Effective Ways to Sleep Comfortably with Trigger Finger

As a condition that affects the fingers and causes them to get stuck in a bent position, trigger finger can make it challenging to fall asleep. The discomfort and pain associated with this condition can rob you of much-needed rest, which only exacerbates the problem further. If you’re struggling with how to sleep with trigger finger, we’ve got some tips that could help.

1. Use Heat Therapy

Heat therapy is an excellent way of relieving pain from trigger finger before going to bed or when trying to fall asleep. Applying heat reduces inflammation helping your hand relax better as you try sleeping. Soaking your hands in hot water or using a heating pad for 10-15 minutes before bedtime should provide relief enough for comfortable sleep.

Here’s How:

  1. Fill up a bowl with warm water.
  2. Soak your affected hand(s) in the bowl for approximately 10-15 minutes.
  3. You might also use microwavable bean bags that are available at drug stores instead of soaking your hands in warm water.

2. Stretching Exercises

Trigger fingers occur due to inflamed tendons which cause tightness around joints preventing movements; stretching exercises work great by loosening these tendons allowing free movement hence reducing pain.

The following exercises could be helpful:

  • Finger Flexor Stretch
  • This exercise helps stretch muscles on the palm side of your forearm hence loosening tension and aiding blood flow into arms leading relaxed arms while sleeping.
    To perform this stretch:
    Hold out one hand, palms facing down
    Use another hand’s fingertips carefully pressing against each finger’s pulp while gently extending fingers back towards wrist until felt mild tension stretch; hold for about ten seconds then release.
    Repeat three times per finger and twice daily.

  • Finger Extensor Stretch
  • This exercise works out muscles on the back of your forearm. As palms are often kept pressing, they become tight leading to trigger fingers’ development; thus, stretching them is highly beneficial.
    To perform this stretch:
    Hold out one hand with an open palm
    Use another hand’s fingertips to gently push each finger down towards extended wrist until felt mild tension stretch; hold for about ten seconds then release.
    Repeat three times per finger and twice daily.

3. Sleeping Position

The position you sleep in can affect how well you sleep with a trigger finger. You should avoid sleeping on your stomach or putting pressure on the affected fingers, as that would cause more pain and discomfort.
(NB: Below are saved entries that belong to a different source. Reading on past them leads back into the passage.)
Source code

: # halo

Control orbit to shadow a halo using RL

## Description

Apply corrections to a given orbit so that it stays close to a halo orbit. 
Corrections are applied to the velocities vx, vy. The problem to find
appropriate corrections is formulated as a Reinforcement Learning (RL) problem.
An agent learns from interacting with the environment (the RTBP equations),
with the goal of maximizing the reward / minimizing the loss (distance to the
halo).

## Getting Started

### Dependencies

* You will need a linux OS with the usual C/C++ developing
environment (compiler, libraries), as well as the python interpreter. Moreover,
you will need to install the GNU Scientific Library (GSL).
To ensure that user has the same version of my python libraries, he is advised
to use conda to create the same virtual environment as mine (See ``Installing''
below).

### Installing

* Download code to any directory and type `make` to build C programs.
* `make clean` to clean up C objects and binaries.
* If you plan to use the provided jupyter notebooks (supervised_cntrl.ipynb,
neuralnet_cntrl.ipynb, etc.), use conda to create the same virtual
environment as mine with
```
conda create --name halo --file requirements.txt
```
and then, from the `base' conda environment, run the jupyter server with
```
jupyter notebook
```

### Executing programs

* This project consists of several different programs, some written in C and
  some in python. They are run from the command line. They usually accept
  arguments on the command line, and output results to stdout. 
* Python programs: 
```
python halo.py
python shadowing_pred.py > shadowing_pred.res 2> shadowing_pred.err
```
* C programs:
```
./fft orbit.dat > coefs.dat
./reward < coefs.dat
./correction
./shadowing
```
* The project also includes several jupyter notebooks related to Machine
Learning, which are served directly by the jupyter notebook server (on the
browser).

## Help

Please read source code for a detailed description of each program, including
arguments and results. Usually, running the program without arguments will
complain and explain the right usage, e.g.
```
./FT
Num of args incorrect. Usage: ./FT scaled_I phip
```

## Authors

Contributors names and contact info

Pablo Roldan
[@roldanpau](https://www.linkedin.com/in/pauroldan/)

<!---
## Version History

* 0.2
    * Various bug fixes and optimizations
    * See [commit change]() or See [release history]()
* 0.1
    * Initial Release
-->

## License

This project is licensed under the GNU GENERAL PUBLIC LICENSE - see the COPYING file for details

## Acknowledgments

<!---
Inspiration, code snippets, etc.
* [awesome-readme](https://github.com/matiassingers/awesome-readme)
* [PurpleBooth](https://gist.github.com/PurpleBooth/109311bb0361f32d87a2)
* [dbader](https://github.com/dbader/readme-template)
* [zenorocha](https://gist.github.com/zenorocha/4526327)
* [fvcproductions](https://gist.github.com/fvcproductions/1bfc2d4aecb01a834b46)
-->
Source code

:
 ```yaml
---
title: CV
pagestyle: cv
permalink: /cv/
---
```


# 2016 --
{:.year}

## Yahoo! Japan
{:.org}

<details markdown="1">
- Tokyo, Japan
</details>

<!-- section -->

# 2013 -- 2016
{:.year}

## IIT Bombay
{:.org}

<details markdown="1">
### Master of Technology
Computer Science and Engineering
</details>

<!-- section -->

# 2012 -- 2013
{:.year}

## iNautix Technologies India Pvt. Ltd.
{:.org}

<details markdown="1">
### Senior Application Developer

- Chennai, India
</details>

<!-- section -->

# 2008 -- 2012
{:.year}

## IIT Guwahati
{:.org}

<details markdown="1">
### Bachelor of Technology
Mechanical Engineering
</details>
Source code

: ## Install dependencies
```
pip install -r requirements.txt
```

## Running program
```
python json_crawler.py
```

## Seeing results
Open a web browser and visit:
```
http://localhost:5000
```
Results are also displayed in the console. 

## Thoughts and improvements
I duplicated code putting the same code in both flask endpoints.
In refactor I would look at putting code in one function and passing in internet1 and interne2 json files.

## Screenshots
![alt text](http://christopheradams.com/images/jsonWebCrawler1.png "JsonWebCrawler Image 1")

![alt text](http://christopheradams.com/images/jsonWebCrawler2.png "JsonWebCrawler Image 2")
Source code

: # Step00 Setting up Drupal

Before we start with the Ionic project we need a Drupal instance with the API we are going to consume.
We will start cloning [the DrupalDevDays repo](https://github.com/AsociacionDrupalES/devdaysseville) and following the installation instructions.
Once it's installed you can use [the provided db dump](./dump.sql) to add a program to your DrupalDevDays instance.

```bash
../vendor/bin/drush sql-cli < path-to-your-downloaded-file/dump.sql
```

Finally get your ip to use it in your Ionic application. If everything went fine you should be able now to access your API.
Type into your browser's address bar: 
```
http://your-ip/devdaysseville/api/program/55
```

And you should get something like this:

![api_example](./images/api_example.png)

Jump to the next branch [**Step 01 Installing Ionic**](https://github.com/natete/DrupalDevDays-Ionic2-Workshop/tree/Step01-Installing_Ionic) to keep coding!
The following sleeping positions might work:

  • Sleeping On Back:
  • Sleeping on your back ensures no pressure applied to hands hence reducing tenderness while still allowing circulation of blood flow into arms leading relaxed arms while asleep.

  • Pillows:
  • You could also try using pillows to support your arm, decreasing any unwanted movement or bending at night hence keeping joints loose all through the night.

    You may place a pillow over elbow joint when lying down or use it under affected hand supporting forearm straight up during sleep time instead of bending which leads to strain.

    So there you have it – some tips for how to sleep comfortably despite having trigger finger. Whether it’s heat therapy, stretching exercises before bedtimes or sleeping positions that alleviate symptoms associated with trigger fingers – don’t let confined movements stop enjoyable nights rest!